- **How to complete this task**
Your answer must consist only of the lines from the start of the entries through the line that holds "(Ports and Adapters)", copied exactly, with no pictures.

- **Extracted data**
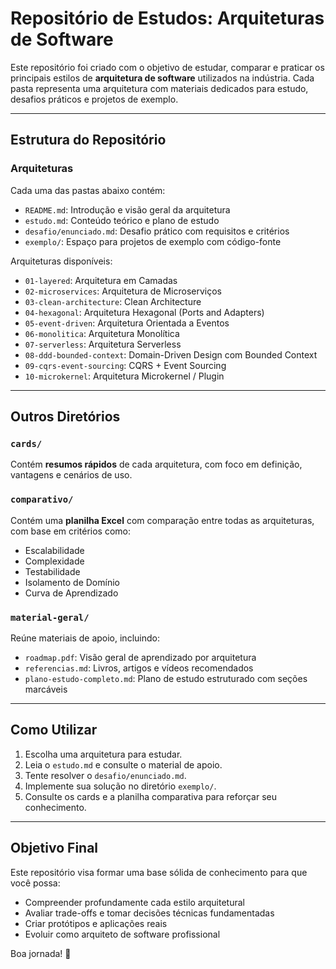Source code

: # Repositório de Estudos: Arquiteturas de Software

Este repositório foi criado com o objetivo de estudar, comparar e praticar os principais estilos de **arquitetura de software** utilizados na indústria. Cada pasta representa uma arquitetura com materiais dedicados para estudo, desafios práticos e projetos de exemplo.

---

## Estrutura do Repositório

### Arquiteturas

Cada uma das pastas abaixo contém:

- `README.md`: Introdução e visão geral da arquitetura
- `estudo.md`: Conteúdo teórico e plano de estudo
- `desafio/enunciado.md`: Desafio prático com requisitos e critérios
- `exemplo/`: Espaço para projetos de exemplo com código-fonte

Arquiteturas disponíveis:

- `01-layered`: Arquitetura em Camadas
- `02-microservices`: Arquitetura de Microserviços
- `03-clean-architecture`: Clean Architecture
- `04-hexagonal`: Arquitetura Hexagonal (Ports and Adapters)
- `05-event-driven`: Arquitetura Orientada a Eventos
- `06-monolitica`: Arquitetura Monolítica
- `07-serverless`: Arquitetura Serverless
- `08-ddd-bounded-context`: Domain-Driven Design com Bounded Context
- `09-cqrs-event-sourcing`: CQRS + Event Sourcing
- `10-microkernel`: Arquitetura Microkernel / Plugin

---

## Outros Diretórios

### `cards/`

Contém **resumos rápidos** de cada arquitetura, com foco em definição, vantagens e cenários de uso.

### `comparativo/`

Contém uma **planilha Excel** com comparação entre todas as arquiteturas, com base em critérios como:

- Escalabilidade
- Complexidade
- Testabilidade
- Isolamento de Domínio
- Curva de Aprendizado

### `material-geral/`

Reúne materiais de apoio, incluindo:

- `roadmap.pdf`: Visão geral de aprendizado por arquitetura
- `referencias.md`: Livros, artigos e vídeos recomendados
- `plano-estudo-completo.md`: Plano de estudo estruturado com seções marcáveis

---

## Como Utilizar

1. Escolha uma arquitetura para estudar.
2. Leia o `estudo.md` e consulte o material de apoio.
3. Tente resolver o `desafio/enunciado.md`.
4. Implemente sua solução no diretório `exemplo/`.
5. Consulte os cards e a planilha comparativa para reforçar seu conhecimento.

---

## Objetivo Final

Este repositório visa formar uma base sólida de conhecimento para que você possa:

- Compreender profundamente cada estilo arquitetural
- Avaliar trade-offs e tomar decisões técnicas fundamentadas
- Criar protótipos e aplicações reais
- Evoluir como arquiteto de software profissional

Boa jornada! 🚀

- **Reply to the exercise**
Source code

: # Repositório de Estudos: Arquiteturas de Software

Este repositório foi criado com o objetivo de estudar, comparar e praticar os principais estilos de **arquitetura de software** utilizados na indústria. Cada pasta representa uma arquitetura com materiais dedicados para estudo, desafios práticos e projetos de exemplo.

---

## Estrutura do Repositório

### Arquiteturas

Cada uma das pastas abaixo contém:

- `README.md`: Introdução e visão geral da arquitetura
- `estudo.md`: Conteúdo teórico e plano de estudo
- `desafio/enunciado.md`: Desafio prático com requisitos e critérios
- `exemplo/`: Espaço para projetos de exemplo com código-fonte

Arquiteturas disponíveis:

- `01-layered`: Arquitetura em Camadas
- `02-microservices`: Arquitetura de Microserviços
- `03-clean-architecture`: Clean Architecture
- `04-hexagonal`: Arquitetura Hexagonal (Ports and Adapters)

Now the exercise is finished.